Chain rule proof by definition

189 Views Asked by At

So i was trying to prove the following:

Let $f \colon \mathbb{R}^n \rightarrow \mathbb{R}^m $, $g \colon \mathbb{R}^m \rightarrow \mathbb{R}^k $ and $h \colon \mathbb{R}^n \rightarrow \mathbb{R}^k $ such that $h = g \circ f$. If $f$ is differentiable a t $p \in \mathbb{R}^n$ and $g$ is differentiable at $q = f(p) \in \mathbb{R}^m$ then $h$ is differentiable at $p$ and $Dh(p) = Dg(q) \circ Df(p)$


My attempt: As $f$ is differentiable at $p$ and $g$ so it is at $q$, we have

\begin{align*} f(x) &= f(p) + Df(x - p) + R_f(x),\text{ with }\frac{\Vert R_f(x)\Vert}{\Vert x-p\Vert} \rightarrow 0\text{ as } x \rightarrow p \\ g(x) &= g(q) + Dg(x - q) + R_g(x),\text{ with }\frac{\Vert R_g(x)\Vert}{\Vert x-q\Vert} \rightarrow 0\text{ as } x \rightarrow q \end{align*} Then, \begin{align*} h(x)&= g(f(x)) = g(f(p)) + Dg(f(x) - f(p)) + R_g(f(x)) \\ &= g(f(p)) + Dg(Df(x-p) + R_f(x)) + R_g(f(x)) \\ &= (g \circ f)(p) + (Dg \circ Df)(x-p) + Dg(R_f(x)) + R_g(f(x))\end{align*}

If $R(x) = Dg(R_f(x)) + R_g(f(x))$, proving $\frac{\Vert R(x)\Vert}{\Vert x - p\Vert} \rightarrow 0$ as $x \rightarrow p$ would be enough to complete the proof.

\begin{align*} \frac{\Vert R(x)\Vert}{\Vert x - p\Vert} = \frac{\Vert Dg(R_f(x)) + R_g(f(x))\Vert}{\Vert x - p\Vert} \leq \frac{\Vert Dg(R_f(x))\Vert}{\Vert x - p\Vert} + \frac{\Vert R_g(f(x))\Vert}{\Vert x - p\Vert} \end{align*}

So, i need to bound both terms.
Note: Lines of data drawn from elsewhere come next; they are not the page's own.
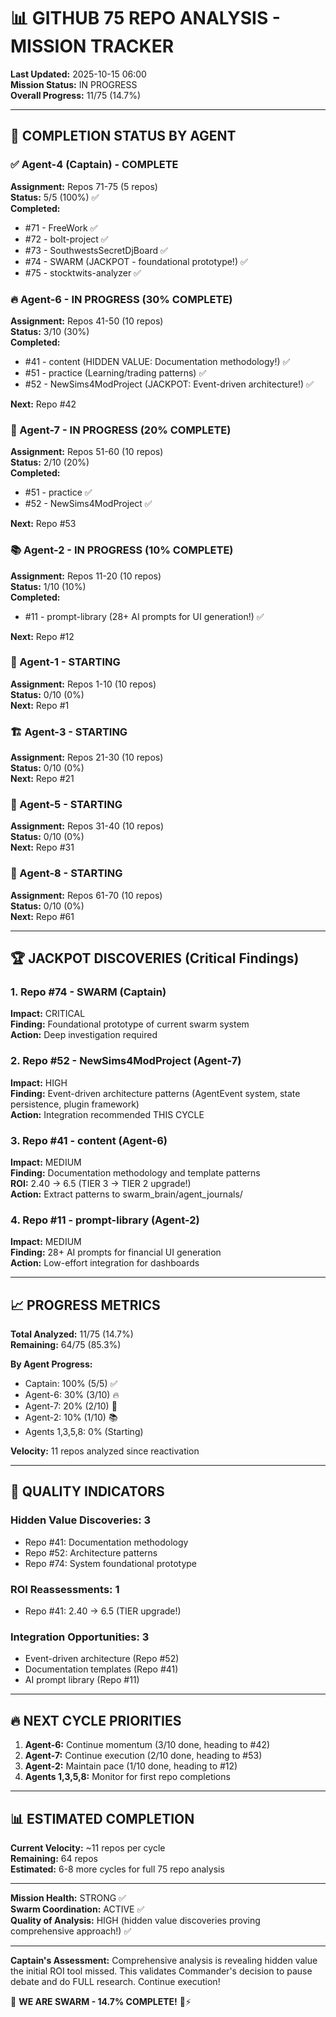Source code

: # 📊 GITHUB 75 REPO ANALYSIS - MISSION TRACKER

**Last Updated:** 2025-10-15 06:00  
**Mission Status:** IN PROGRESS  
**Overall Progress:** 11/75 (14.7%)

---

## 🎯 COMPLETION STATUS BY AGENT

### ✅ Agent-4 (Captain) - COMPLETE
**Assignment:** Repos 71-75 (5 repos)  
**Status:** 5/5 (100%) ✅  
**Completed:**
- #71 - FreeWork ✅
- #72 - bolt-project ✅
- #73 - SouthwestsSecretDjBoard ✅
- #74 - SWARM (JACKPOT - foundational prototype!) ✅
- #75 - stocktwits-analyzer ✅

### 🔥 Agent-6 - IN PROGRESS (30% COMPLETE)
**Assignment:** Repos 41-50 (10 repos)  
**Status:** 3/10 (30%)  
**Completed:**
- #41 - content (HIDDEN VALUE: Documentation methodology!) ✅
- #51 - practice (Learning/trading patterns) ✅
- #52 - NewSims4ModProject (JACKPOT: Event-driven architecture!) ✅

**Next:** Repo #42

### 🚀 Agent-7 - IN PROGRESS (20% COMPLETE)
**Assignment:** Repos 51-60 (10 repos)  
**Status:** 2/10 (20%)  
**Completed:**
- #51 - practice ✅
- #52 - NewSims4ModProject ✅

**Next:** Repo #53

### 📚 Agent-2 - IN PROGRESS (10% COMPLETE)
**Assignment:** Repos 11-20 (10 repos)  
**Status:** 1/10 (10%)  
**Completed:**
- #11 - prompt-library (28+ AI prompts for UI generation!) ✅

**Next:** Repo #12

### 🔧 Agent-1 - STARTING
**Assignment:** Repos 1-10 (10 repos)  
**Status:** 0/10 (0%)  
**Next:** Repo #1

### 🏗️ Agent-3 - STARTING
**Assignment:** Repos 21-30 (10 repos)  
**Status:** 0/10 (0%)  
**Next:** Repo #21

### 💼 Agent-5 - STARTING
**Assignment:** Repos 31-40 (10 repos)  
**Status:** 0/10 (0%)  
**Next:** Repo #31

### 🔗 Agent-8 - STARTING
**Assignment:** Repos 61-70 (10 repos)  
**Status:** 0/10 (0%)  
**Next:** Repo #61

---

## 🏆 JACKPOT DISCOVERIES (Critical Findings)

### 1. Repo #74 - SWARM (Captain)
**Impact:** CRITICAL  
**Finding:** Foundational prototype of current swarm system  
**Action:** Deep investigation required

### 2. Repo #52 - NewSims4ModProject (Agent-7)
**Impact:** HIGH  
**Finding:** Event-driven architecture patterns (AgentEvent system, state persistence, plugin framework)  
**Action:** Integration recommended THIS CYCLE

### 3. Repo #41 - content (Agent-6)
**Impact:** MEDIUM  
**Finding:** Documentation methodology and template patterns  
**ROI:** 2.40 → 6.5 (TIER 3 → TIER 2 upgrade!)  
**Action:** Extract patterns to swarm_brain/agent_journals/

### 4. Repo #11 - prompt-library (Agent-2)
**Impact:** MEDIUM  
**Finding:** 28+ AI prompts for financial UI generation  
**Action:** Low-effort integration for dashboards

---

## 📈 PROGRESS METRICS

**Total Analyzed:** 11/75 (14.7%)  
**Remaining:** 64/75 (85.3%)

**By Agent Progress:**
- Captain: 100% (5/5) ✅
- Agent-6: 30% (3/10) 🔥
- Agent-7: 20% (2/10) 🚀
- Agent-2: 10% (1/10) 📚
- Agents 1,3,5,8: 0% (Starting)

**Velocity:** 11 repos analyzed since reactivation

---

## 🎯 QUALITY INDICATORS

### Hidden Value Discoveries: 3
- Repo #41: Documentation methodology
- Repo #52: Architecture patterns
- Repo #74: System foundational prototype

### ROI Reassessments: 1
- Repo #41: 2.40 → 6.5 (TIER upgrade!)

### Integration Opportunities: 3
- Event-driven architecture (Repo #52)
- Documentation templates (Repo #41)
- AI prompt library (Repo #11)

---

## 🔥 NEXT CYCLE PRIORITIES

1. **Agent-6:** Continue momentum (3/10 done, heading to #42)
2. **Agent-7:** Continue execution (2/10 done, heading to #53)
3. **Agent-2:** Maintain pace (1/10 done, heading to #12)
4. **Agents 1,3,5,8:** Monitor for first repo completions

---

## 📊 ESTIMATED COMPLETION

**Current Velocity:** ~11 repos per cycle  
**Remaining:** 64 repos  
**Estimated:** 6-8 more cycles for full 75 repo analysis

---

**Mission Health:** STRONG ✅  
**Swarm Coordination:** ACTIVE ✅  
**Quality of Analysis:** HIGH (hidden value discoveries proving comprehensive approach!) ✅

---

**Captain's Assessment:** Comprehensive analysis is revealing hidden value the initial ROI tool missed. This validates Commander's decision to pause debate and do FULL research. Continue execution!

🐝 **WE ARE SWARM - 14.7% COMPLETE!** 🚀⚡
For the first one, i was thinking of $\frac{\Vert Dg(R_f(x))\Vert}{\Vert x - p\Vert} \leq \frac{\Vert D_g\Vert \Vert R_f(x)\Vert}{\Vert x - p\Vert} \leq \frac{\Vert D_g + \epsilon_1 \Vert \Vert R_f(x)\Vert}{\Vert x - p\Vert}$ for some $\epsilon_1 > 0$, and thus, taking $\delta_1 > 0$ such that $\frac{\Vert R_f(x)\Vert}{\Vert x - p\Vert} < \frac{\epsilon_2}{2(\Vert Dg + \epsilon_1\Vert)}$ if $\Vert x - p\Vert < \delta_1$ so $\frac{\Vert D_g + \epsilon_1 \Vert \Vert R_f(x)\Vert}{\Vert x - p\Vert} \leq \frac{\epsilon_2}{2}$ if $\Vert x - p \Vert < \delta_1$.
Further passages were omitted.